*** Opening Records for this exercise ***

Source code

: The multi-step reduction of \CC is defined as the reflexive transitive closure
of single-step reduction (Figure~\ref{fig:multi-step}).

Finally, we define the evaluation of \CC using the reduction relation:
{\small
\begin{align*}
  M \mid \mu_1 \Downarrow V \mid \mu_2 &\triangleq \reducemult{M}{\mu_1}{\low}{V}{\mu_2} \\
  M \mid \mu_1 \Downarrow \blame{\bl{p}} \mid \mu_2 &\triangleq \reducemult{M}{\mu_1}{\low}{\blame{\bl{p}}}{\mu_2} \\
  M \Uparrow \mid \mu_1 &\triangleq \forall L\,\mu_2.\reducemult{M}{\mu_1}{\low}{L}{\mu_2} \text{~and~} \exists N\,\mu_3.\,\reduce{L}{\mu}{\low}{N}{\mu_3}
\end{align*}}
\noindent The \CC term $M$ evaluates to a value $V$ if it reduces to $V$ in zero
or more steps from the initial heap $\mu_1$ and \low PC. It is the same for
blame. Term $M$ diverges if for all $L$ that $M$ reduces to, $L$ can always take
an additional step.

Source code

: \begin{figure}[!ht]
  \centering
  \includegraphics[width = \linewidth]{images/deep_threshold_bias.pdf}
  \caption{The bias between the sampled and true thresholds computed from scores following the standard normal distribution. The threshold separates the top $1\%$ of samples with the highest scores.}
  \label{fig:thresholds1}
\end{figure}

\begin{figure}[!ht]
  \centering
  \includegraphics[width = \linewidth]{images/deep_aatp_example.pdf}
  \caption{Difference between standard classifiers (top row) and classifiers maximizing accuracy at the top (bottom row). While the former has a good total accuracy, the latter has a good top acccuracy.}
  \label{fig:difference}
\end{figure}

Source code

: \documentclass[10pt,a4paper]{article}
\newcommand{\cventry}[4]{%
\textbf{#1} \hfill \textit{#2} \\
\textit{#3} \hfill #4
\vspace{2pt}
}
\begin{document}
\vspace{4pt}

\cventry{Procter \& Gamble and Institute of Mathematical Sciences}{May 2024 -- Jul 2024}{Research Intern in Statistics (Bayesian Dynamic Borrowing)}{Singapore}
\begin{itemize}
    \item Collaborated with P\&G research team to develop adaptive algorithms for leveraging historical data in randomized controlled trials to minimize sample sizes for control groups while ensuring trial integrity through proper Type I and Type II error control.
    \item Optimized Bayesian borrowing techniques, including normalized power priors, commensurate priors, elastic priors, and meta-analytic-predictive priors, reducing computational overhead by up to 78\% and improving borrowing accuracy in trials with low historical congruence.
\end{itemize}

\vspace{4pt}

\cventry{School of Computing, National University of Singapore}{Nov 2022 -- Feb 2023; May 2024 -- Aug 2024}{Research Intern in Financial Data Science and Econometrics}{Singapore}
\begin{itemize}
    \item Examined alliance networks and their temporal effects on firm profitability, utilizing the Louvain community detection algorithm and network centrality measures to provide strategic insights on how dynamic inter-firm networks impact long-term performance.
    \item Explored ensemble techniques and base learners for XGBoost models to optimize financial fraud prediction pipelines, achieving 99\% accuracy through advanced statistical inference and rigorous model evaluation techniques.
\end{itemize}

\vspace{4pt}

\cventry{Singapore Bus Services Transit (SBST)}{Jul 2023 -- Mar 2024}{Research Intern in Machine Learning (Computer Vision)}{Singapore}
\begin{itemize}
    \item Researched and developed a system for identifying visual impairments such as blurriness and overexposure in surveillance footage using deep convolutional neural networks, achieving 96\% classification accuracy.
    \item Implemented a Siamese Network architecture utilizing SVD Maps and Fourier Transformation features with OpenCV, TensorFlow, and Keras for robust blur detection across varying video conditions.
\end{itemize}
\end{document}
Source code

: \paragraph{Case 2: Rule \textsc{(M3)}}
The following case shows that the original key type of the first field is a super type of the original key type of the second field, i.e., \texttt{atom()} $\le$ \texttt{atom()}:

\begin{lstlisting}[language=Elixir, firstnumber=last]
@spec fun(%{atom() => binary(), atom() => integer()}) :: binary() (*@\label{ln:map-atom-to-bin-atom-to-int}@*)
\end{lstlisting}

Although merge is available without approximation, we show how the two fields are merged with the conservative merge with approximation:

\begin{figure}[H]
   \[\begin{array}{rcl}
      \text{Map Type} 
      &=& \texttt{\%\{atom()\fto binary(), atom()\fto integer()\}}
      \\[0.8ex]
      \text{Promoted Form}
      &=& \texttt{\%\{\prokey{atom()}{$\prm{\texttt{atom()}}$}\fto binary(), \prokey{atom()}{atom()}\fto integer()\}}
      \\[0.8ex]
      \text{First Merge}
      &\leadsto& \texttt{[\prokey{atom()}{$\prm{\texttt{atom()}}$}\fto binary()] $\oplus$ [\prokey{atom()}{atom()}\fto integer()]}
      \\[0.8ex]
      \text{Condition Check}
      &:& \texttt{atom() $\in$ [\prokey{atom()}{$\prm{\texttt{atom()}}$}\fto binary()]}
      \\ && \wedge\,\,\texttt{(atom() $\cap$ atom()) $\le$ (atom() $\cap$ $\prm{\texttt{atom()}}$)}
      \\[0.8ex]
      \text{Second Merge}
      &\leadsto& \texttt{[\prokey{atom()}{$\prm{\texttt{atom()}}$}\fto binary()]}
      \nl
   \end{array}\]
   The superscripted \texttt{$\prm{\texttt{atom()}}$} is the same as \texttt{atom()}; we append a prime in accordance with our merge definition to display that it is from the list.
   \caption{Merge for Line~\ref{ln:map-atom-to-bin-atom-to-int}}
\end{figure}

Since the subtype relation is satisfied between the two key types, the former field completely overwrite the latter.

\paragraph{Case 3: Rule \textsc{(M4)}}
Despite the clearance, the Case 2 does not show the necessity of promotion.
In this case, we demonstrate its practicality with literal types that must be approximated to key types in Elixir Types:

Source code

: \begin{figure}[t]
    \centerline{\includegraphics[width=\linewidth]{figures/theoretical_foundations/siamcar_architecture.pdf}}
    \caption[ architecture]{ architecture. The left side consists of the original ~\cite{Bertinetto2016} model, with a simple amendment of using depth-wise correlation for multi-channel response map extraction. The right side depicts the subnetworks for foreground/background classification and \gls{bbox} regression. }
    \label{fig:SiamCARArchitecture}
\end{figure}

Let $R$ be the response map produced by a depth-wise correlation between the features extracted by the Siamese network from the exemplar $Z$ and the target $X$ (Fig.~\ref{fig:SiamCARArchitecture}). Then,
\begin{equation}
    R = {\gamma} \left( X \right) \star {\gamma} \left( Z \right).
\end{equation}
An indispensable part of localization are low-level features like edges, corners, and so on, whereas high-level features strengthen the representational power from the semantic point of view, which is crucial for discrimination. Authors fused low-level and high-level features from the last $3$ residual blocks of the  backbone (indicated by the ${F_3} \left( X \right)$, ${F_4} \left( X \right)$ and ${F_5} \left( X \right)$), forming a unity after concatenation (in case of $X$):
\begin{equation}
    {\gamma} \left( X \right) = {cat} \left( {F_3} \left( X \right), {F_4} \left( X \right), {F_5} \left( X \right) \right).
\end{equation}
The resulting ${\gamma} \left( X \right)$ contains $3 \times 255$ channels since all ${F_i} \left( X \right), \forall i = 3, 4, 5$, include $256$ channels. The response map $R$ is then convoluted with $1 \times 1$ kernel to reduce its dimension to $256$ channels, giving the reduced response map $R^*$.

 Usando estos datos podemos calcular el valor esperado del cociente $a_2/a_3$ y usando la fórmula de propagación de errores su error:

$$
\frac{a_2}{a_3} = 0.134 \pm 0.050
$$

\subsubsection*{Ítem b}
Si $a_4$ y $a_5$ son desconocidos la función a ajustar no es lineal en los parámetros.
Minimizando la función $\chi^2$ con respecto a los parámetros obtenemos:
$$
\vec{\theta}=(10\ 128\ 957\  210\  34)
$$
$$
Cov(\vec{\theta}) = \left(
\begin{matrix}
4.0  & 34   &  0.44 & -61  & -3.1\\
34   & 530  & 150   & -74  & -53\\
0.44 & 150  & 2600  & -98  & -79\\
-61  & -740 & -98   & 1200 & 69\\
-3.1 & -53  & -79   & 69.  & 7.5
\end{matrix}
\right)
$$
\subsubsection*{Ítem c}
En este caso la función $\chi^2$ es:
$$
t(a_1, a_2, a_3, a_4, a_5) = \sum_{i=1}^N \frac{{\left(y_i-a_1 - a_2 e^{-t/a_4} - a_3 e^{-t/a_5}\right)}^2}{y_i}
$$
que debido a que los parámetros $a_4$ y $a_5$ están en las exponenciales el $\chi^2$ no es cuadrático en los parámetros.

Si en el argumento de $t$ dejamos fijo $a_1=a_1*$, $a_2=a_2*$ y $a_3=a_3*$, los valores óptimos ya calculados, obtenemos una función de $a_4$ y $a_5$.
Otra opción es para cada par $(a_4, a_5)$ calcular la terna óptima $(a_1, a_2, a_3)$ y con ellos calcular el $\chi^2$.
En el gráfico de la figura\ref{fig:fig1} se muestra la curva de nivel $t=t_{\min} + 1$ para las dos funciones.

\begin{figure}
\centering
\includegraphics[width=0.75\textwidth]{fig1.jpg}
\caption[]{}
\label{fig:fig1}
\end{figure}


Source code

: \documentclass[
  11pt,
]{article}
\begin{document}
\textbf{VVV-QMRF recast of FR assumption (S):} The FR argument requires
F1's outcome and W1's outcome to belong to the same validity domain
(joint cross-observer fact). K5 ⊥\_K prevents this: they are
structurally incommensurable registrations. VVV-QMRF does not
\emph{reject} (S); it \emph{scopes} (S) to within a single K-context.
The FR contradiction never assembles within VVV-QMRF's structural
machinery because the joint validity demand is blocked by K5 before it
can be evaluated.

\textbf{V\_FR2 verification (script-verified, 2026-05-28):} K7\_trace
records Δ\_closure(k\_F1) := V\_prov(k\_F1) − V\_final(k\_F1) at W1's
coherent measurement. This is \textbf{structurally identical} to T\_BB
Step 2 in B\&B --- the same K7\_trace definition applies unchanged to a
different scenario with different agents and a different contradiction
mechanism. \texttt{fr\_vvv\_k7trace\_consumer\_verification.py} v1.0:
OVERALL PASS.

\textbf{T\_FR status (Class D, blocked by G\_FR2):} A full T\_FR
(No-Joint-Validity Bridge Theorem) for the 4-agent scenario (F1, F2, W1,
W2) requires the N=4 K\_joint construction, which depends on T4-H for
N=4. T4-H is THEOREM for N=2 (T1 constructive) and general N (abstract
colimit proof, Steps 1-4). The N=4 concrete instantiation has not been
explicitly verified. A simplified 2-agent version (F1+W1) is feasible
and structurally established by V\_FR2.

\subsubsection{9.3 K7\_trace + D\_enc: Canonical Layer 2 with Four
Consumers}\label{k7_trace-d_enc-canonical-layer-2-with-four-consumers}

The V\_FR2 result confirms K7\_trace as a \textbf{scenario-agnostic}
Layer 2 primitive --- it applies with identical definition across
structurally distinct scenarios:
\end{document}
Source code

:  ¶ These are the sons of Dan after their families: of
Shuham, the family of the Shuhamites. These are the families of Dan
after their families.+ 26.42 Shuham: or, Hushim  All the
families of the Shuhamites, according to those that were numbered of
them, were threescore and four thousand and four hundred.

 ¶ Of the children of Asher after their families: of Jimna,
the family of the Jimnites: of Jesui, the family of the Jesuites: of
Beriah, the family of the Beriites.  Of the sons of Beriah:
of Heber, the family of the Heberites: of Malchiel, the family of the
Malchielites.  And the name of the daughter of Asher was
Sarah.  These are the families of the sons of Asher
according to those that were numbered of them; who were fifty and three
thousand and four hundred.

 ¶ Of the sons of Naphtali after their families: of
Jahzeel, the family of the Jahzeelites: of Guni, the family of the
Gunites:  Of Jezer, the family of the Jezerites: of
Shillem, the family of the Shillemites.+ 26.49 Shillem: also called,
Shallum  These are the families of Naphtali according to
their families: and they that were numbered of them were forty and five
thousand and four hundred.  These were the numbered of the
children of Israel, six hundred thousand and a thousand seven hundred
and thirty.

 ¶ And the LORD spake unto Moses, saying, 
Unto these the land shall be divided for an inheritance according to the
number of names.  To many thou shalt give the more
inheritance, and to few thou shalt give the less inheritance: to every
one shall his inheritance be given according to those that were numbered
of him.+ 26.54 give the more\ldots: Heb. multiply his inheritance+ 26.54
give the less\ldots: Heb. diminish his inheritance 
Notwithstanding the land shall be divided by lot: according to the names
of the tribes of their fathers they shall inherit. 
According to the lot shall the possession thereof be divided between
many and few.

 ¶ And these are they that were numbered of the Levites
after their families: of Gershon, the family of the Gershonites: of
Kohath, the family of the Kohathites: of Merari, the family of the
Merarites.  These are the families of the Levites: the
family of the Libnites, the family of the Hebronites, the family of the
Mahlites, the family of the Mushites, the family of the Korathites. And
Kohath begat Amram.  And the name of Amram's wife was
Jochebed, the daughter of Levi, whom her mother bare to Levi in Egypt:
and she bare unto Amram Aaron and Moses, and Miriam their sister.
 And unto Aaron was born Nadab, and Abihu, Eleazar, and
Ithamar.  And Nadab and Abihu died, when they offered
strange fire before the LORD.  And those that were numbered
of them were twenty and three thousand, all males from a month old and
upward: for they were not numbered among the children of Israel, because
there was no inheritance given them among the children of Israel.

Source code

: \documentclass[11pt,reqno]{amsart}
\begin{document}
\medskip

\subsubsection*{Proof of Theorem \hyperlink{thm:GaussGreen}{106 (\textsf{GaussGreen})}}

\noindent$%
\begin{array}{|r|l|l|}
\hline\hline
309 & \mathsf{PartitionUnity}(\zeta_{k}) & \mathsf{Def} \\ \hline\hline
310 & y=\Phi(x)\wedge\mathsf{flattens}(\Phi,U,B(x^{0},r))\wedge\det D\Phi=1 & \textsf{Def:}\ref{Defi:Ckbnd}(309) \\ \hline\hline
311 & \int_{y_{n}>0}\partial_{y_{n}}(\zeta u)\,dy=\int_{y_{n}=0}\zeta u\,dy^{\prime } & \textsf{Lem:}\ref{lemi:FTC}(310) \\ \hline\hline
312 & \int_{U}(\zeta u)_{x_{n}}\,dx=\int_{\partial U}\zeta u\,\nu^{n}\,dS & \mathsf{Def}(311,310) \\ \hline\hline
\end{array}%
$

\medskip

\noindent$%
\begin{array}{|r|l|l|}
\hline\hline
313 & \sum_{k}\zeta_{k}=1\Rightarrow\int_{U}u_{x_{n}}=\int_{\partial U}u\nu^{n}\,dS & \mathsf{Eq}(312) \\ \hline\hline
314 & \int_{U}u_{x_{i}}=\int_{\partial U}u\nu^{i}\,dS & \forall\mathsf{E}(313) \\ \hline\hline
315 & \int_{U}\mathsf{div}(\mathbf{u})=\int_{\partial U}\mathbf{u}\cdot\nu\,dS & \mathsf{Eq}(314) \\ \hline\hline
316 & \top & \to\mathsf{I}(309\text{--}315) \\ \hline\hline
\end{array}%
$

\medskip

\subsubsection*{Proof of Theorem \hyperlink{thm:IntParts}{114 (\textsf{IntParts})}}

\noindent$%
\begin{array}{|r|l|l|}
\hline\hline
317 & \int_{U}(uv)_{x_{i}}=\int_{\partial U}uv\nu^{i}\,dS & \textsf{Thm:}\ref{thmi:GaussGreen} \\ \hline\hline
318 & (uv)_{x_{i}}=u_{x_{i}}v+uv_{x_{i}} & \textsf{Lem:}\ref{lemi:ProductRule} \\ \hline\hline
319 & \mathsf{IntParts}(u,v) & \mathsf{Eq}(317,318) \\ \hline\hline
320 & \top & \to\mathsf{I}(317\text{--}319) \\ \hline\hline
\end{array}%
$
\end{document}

*** Closing Records for this exercise ***

Your task
Whenever "frac" occurs in a line above, copy that line.

Solution
\frac{a_2}{a_3} = 0.134 \pm 0.050
t(a_1, a_2, a_3, a_4, a_5) = \sum_{i=1}^N \frac{{\left(y_i-a_1 - a_2 e^{-t/a_4} - a_3 e^{-t/a_5}\right)}^2}{y_i}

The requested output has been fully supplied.